Military aircraft vol.56

Subject: Horten (Gotha) Go229
Scale: 1/48
Manufacturer: Dragon
History:The Horten H.IXRLM designation Ho 229 (often called Gotha Go 229 due to the identity of the chosen manufacturer of the aircraft) was a German prototype fighter/bomber designed by Reimar and Walter Horten and built by Gothaer Waggonfabrik late in World War II. It was the first pure flying wing powered by jet engines.

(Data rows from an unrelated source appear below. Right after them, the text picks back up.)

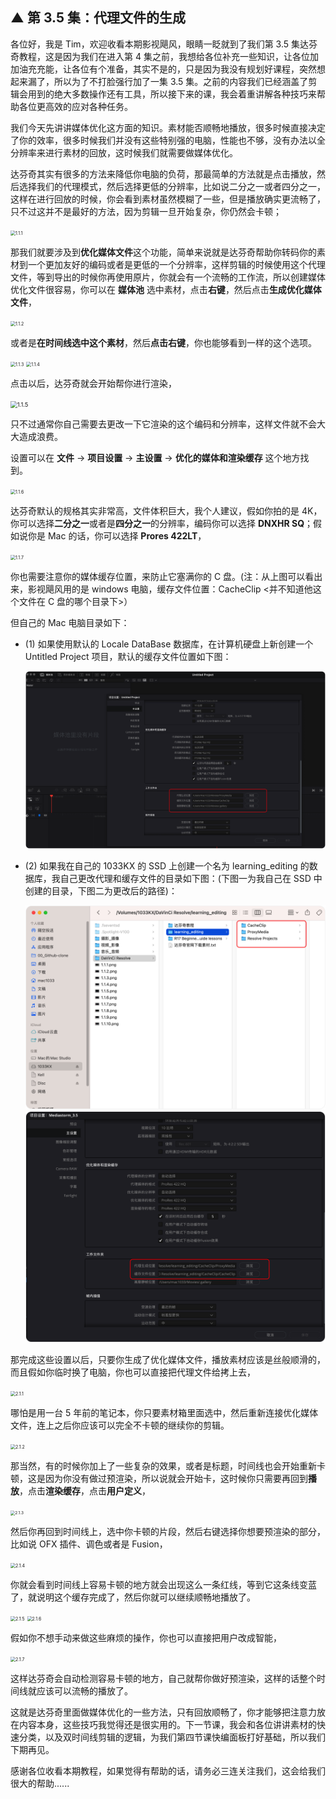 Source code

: ## ▲ 第 3.5 集：代理文件的生成

各位好，我是 Tim，欢迎收看本期影视飓风，眼睛一眨就到了我们第 3.5 集达芬奇教程，这是因为我们在进入第 4 集之前，我想给各位补充一些知识，让各位加加油充充能，让各位有个准备，其实不是的，只是因为我没有规划好课程，突然想起来漏了，所以为了不打脸强行加了一集 3.5 集。之前的内容我们已经涵盖了剪辑会用到的绝大多数操作还有工具，所以接下来的课，我会着重讲解各种技巧来帮助各位更高效的应对各种任务。

我们今天先讲讲媒体优化这方面的知识。素材能否顺畅地播放，很多时候直接决定了你的效率，很多时候我们并没有这些特别强的电脑，性能也不够，没有办法以全分辨率来进行素材的回放，这时候我们就需要做媒体优化。

达芬奇其实有很多的方法来降低你电脑的负荷，那最简单的方法就是点击播放，然后选择我们的代理模式，然后选择更低的分辨率，比如说二分之一或者四分之一，这样在进行回放的时候，你会看到素材虽然模糊了一些，但是播放确实更流畅了，只不过这并不是最好的方法，因为剪辑一旦开始复杂，你仍然会卡顿；

<img src="./readme.assets/1.1.1.png" alt="1.1.1" style="zoom:50%;" />

那我们就要涉及到**优化媒体文件**这个功能，简单来说就是达芬奇帮助你转码你的素材到一个更加友好的编码或者是更低的一个分辨率，这样剪辑的时候使用这个代理文件，等到导出的时候你再使用原片，你就会有一个流畅的工作流，所以创建媒体优化文件很容易，你可以在 **媒体池** 选中素材，点击**右键**，然后点击**生成优化媒体文件**，

<img src="./readme.assets/1.1.2.png" alt="1.1.2" style="zoom:50%;" />

或者是**在时间线选中这个素材**，然后**点击右键**，你也能够看到一样的这个选项。

<img src="./readme.assets/1.1.3.png" alt="1.1.3" style="zoom: 50%;" />

<img src="./readme.assets/1.1.4.png" alt="1.1.4" style="zoom:50%;" />

点击以后，达芬奇就会开始帮你进行渲染，

<img src="./readme.assets/1.1.5.png" alt="1.1.5" style="zoom: 67%;" />

只不过通常你自己需要去更改一下它渲染的这个编码和分辨率，这样文件就不会大大造成浪费。

设置可以在 **文件** -> **项目设置** -> **主设置**  ->  **优化的媒体和渲染缓存** 这个地方找到。

<img src="./readme.assets/1.1.6.png" alt="1.1.6" style="zoom:50%;" />

达芬奇默认的规格其实非常高，文件体积巨大，我个人建议，假如你拍的是 4K，你可以选择**二分之一**或者是**四分之一**的分辨率，编码你可以选择 **DNXHR SQ**；假如说你是 Mac 的话，你可以选择 **Prores 422LT**，

<img src="./readme.assets/1.1.7.png" alt="1.1.7" style="zoom:50%;" />

你也需要注意你的媒体缓存位置，来防止它塞满你的 C 盘。(注：从上图可以看出来，影视飓风用的是 windows 电脑，缓存文件位置：CacheClip <并不知道他这个文件在 C 盘的哪个目录下>）

但自己的 Mac 电脑目录如下：

- (1) 如果使用默认的 Locale DataBase 数据库，在计算机硬盘上新创建一个 Untitled Project 项目，默认的缓存文件位置如下图：

   <img src="./readme.assets/image-20230413223309449.png" alt="image-20230413223309449" style="zoom: 50%;" />

- (2) 如果我在自己的 1033KX 的 SSD 上创建一个名为 learning_editing 的数据库，我自己更改代理和缓存文件的目录如下图：(下图一为我自己在 SSD 中创建的目录，下图二为更改后的路径)：
  
  <img src="./readme.assets/image-20230413223821115.png" alt="image-20230413223821115" style="zoom: 50%;" />
  
  <img src="./readme.assets/image-20230413223919065.png" alt="image-20230413223919065" style="zoom: 50%;" />

那完成这些设置以后，只要你生成了优化媒体文件，播放素材应该是丝般顺滑的，而且假如你临时换了电脑，你也可以直接把代理文件给拷上去，

<img src="./readme.assets/2.1.1.png" alt="2.1.1" style="zoom:50%;" />

哪怕是用一台 5 年前的笔记本，你只要素材箱里面选中，然后重新连接优化媒体文件，连上之后你应该可以完全不卡顿的继续你的剪辑。

<img src="./readme.assets/2.1.2.png" alt="2.1.2" style="zoom:50%;" />

那当然，有的时候你加上了一些复杂的效果，或者是标题，时间线也会开始重新卡顿，这是因为你没有做过预渲染，所以说就会开始卡，这时候你只需要再回到**播放**，点击**渲染缓存**，点击**用户定义**，

<img src="./readme.assets/2.1.3.png" alt="2.1.3" style="zoom:46%;" />

然后你再回到时间线上，选中你卡顿的片段，然后右键选择你想要预渲染的部分，比如说 OFX 插件、调色或者是 Fusion，

<img src="./readme.assets/2.1.4.png" alt="2.1.4" style="zoom:50%;" />

你就会看到时间线上容易卡顿的地方就会出现这么一条红线，等到它这条线变蓝了，就说明这个缓存完成了，然后你就可以继续顺畅地播放了。

<img src="./readme.assets/2.1.5.png" alt="2.1.5" style="zoom: 50%;" />

<img src="./readme.assets/2.1.6.png" alt="2.1.6" style="zoom:50%;" />

假如你不想手动来做这些麻烦的操作，你也可以直接把用户改成智能，

<img src="./readme.assets/2.1.7.png" alt="2.1.7" style="zoom: 50%;" />

这样达芬奇会自动检测容易卡顿的地方，自己就帮你做好预渲染，这样的话整个时间线就应该可以流畅的播放了。

这就是达芬奇里面做媒体优化的一些方法，只有回放顺畅了，你才能够把注意力放在内容本身，这些技巧我觉得还是很实用的。下一节课，我会和各位讲讲素材的快速分类，以及双时间线剪辑的逻辑，为我们第四节课快编面板打好基础，所以我们下期再见。

感谢各位收看本期教程，如果觉得有帮助的话，请务必三连关注我们，这会给我们很大的帮助......



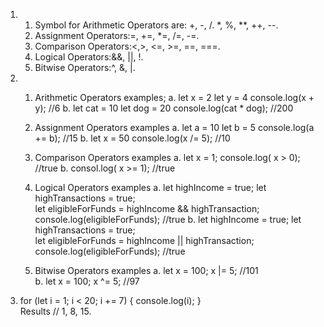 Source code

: 1. 1. Symbol for Arithmetic Operators are: +, -, /. *, %, **, ++, --.
    2. Assignment Operators:=, +=, *=, /=, -=. 
    3. Comparison Operators:<,>, <=, >=, ==, ===.
    4. Logical Operators:&&, ||, !.
    5. Bitwise Operators:^, &, |.

2.  1. Arithmetic Operators examples;
        a. let x = 2
       let y = 4
       console.log(x + y); //6
       b. let cat = 10
       let dog = 20
       console.log(cat * dog); //200

    2. Assignment Operators examples
       a. let a = 10
       let b = 5
       console.log(a += b); //15
       b. let x = 50
       console.log(x /= 5); //10

    3. Comparison Operators examples
       a. let x = 1;
       console.log( x > 0); //true
       b. consol.log( x >= 1); //true

    4. Logical Operators examples 
       a. let highIncome = true;
          let highTransactions = true;  
          let eligibleForFunds = highIncome && highTransaction;
          console.log(eligibleForFunds); //true
        b. let highIncome = true;
          let highTransactions = true;  
          let eligibleForFunds = highIncome || highTransaction;
          console.log(eligibleForFunds); //true

    5. Bitwise Operators examples 
       a. let x = 100;
       x |= 5; //101  
       b. let x = 100;
       x ^= 5; //97
       
4. for (let i = 1; i < 20; i += 7) {
   console.log(i);
}      
Results // 1, 8, 15.

    

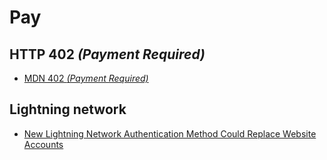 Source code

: # Pay

## HTTP 402 _(Payment Required)_

  - [MDN 402 _(Payment Required)_](https://developer.mozilla.org/en-US/docs/Web/HTTP/Status/402)


## Lightning network

  - [New Lightning Network Authentication Method Could Replace Website Accounts](https://cointelegraph.com/news/new-lightning-network-authentication-method-could-replace-website-accounts)
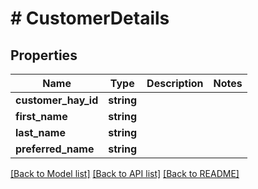 # # CustomerDetails

## Properties

Name | Type | Description | Notes
------------ | ------------- | ------------- | -------------
**customer_hay_id** | **string** |  |
**first_name** | **string** |  |
**last_name** | **string** |  |
**preferred_name** | **string** |  |

[[Back to Model list]](../../README.md#models) [[Back to API list]](../../README.md#endpoints) [[Back to README]](../../README.md)
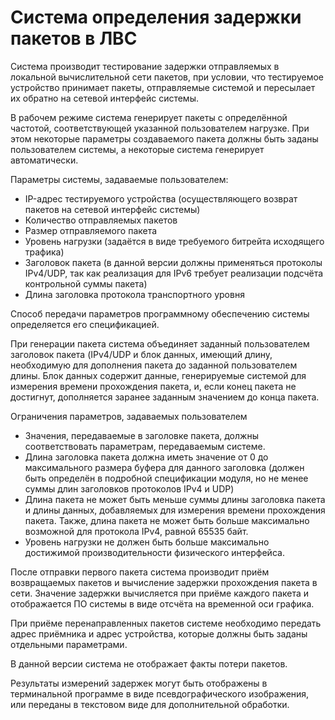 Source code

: Система определения задержки пакетов в ЛВС
=========================================

Система производит тестирование задержки отправляемых в локальной вычислительной сети пакетов, при
условии, что тестируемое устройство принимает пакеты, отправляемые системой и пересылает их обратно
на сетевой интерфейс системы.

В рабочем режиме система генерирует пакеты с определённой частотой, соответствующей указанной
пользователем нагрузке. При этом некоторые параметры создаваемого пакета должны быть заданы
пользователем системы, а некоторые система генерирует автоматически.

Параметры системы, задаваемые пользователем:
* IP-адрес тестируемого устройства (осуществляющего возврат пакетов на сетевой интерфейс системы)
* Количество отправляемых пакетов
* Размер отправляемого пакета
* Уровень нагрузки (задаётся в виде требуемого битрейта исходящего трафика)
* Заголовок пакета (в данной версии должны применяться протоколы IPv4/UDP, так как реализация для IPv6
  требует реализации подсчёта контрольной суммы пакета)
* Длина заголовка протокола транспортного уровня

Способ передачи параметров программному обеспечению системы определяется его спецификацией.

При генерации пакета система объединяет заданный пользователем заголовок пакета (IPv4/UDP и блок
данных, имеющий длину, необходимую для дополнения пакета до заданной пользователем длины. Блок данных
содержит данные, генерируемые системой для измерения времени прохождения пакета, и, если конец пакета
не достигнут, дополняется заранее заданным значением до конца пакета.

Ограничения параметров, задаваемых пользователем
* Значения, передаваемые в заголовке пакета, должны соответствовать параметрам, передаваемым системе.
* Длина заголовка пакета должна иметь значение от 0 до максимального размера
  буфера для данного заголовка (должен быть определён в подробной спецификации модуля, но не менее
  суммы длин заголовков протоколов IPv4 и UDP)
* Длина пакета не может быть меньше суммы длины заголовка пакета и длины данных, добавляемых для
  измерения времени прохождения пакета. Также, длина пакета не может быть больше максимально
  возможной для протокола IPv4, равной 65535 байт.
* Уровень нагрузки не должен быть больше максимально достижимой производительности физического
  интерфейса.

После отправки первого пакета система производит приём возвращаемых пакетов и вычисление задержки
прохождения пакета в сети. Значение задержки вычисляется при приёме каждого пакета и отображается ПО
системы в виде отсчёта на временной оси графика.

При приёме перенаправленных пакетов системе необходимо передать адрес приёмника и адрес устройства,
которые должны быть заданы отдельными параметрами.

В данной версии система не отображает факты потери пакетов.

Результаты измерений задержек могут быть отображены в терминальной программе в виде псевдографического
изображения, или переданы в текстовом виде для дополнительной обработки. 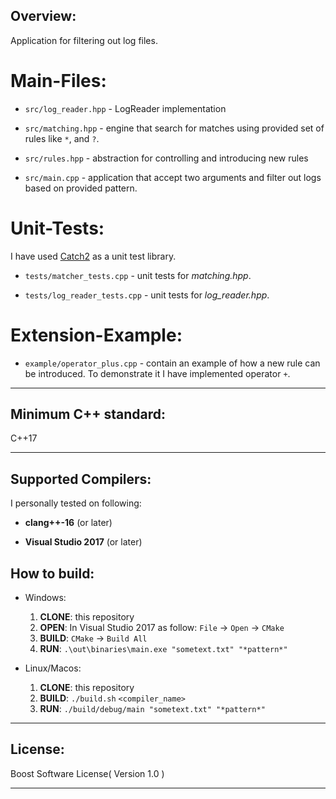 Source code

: 
## Overview:

  

  

Application for filtering out log files.

  

# Main-Files:

  

-  `src/log_reader.hpp` - LogReader implementation

-  `src/matching.hpp` - engine that search for matches using provided set of rules like `*`, and `?`.

-  `src/rules.hpp` - abstraction for controlling and introducing new rules

-  `src/main.cpp` - application that accept two arguments and filter out logs based on provided pattern.

# Unit-Tests:

I have used [Catch2](https://github.com/catchorg/Catch2) as a unit test library.

  

-  `tests/matcher_tests.cpp` - unit tests for _matching.hpp_.

-  `tests/log_reader_tests.cpp` - unit tests for _log_reader.hpp_.

  

# Extension-Example:

  

-  `example/operator_plus.cpp` - contain an example of how a new rule can be introduced. To demonstrate it I have implemented operator `+`.

  
  
  
  
  

_______________

  

  

## Minimum C++ standard:

  

C++17

  

_______________

  

  

## Supported Compilers:

  

I personally tested on following:

  

-  **clang++\-16** (or later)

-  **Visual Studio 2017** (or later)

  

## How to build:

  

- Windows:
	1) **CLONE**: this repository
	2) **OPEN**: In Visual Studio 2017 as follow: `File` &#8594; `Open` &#8594; `CMake`
	3) **BUILD**: `CMake` &#8594; `Build All`
	4) **RUN**: `.\out\binaries\main.exe "sometext.txt" "*pattern*"`

- Linux/Macos:
	1) **CLONE**: this repository
	2) **BUILD**: `./build.sh` `<compiler_name>`
	3) **RUN**: `./build/debug/main "sometext.txt" "*pattern*"`

  

_______________

  

## License:

  

Boost Software License( Version 1.0 )

  

_______________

It was given the personal approval of German Luftwaffen Reichsmarschall Hermann Göring, and was the only aircraft to come close to meeting his "3×1000" performance requirements, namely to carry 1,000 kilograms (2,200 lb) of bombs a distance of 1,000 kilometres (620 mi) with a speed of 1,000 kilometres per hour (620 mph). Its ceiling was 15,000 metres (49,000 ft).
Comments: Injection molded, with photo-etched parts, water slide decals.
            This is my Horten IX from Dragon in 1/48 scale. I tried to build the third prototype, Ho229 V3, as it might have looked during it´s construction. The wings were left in natural wood color, still unpainted. Other parts were painted in primer and a few, specially at the main body, were painted RLM81 grun. This was common during airplane construction since parts came from different small contractors.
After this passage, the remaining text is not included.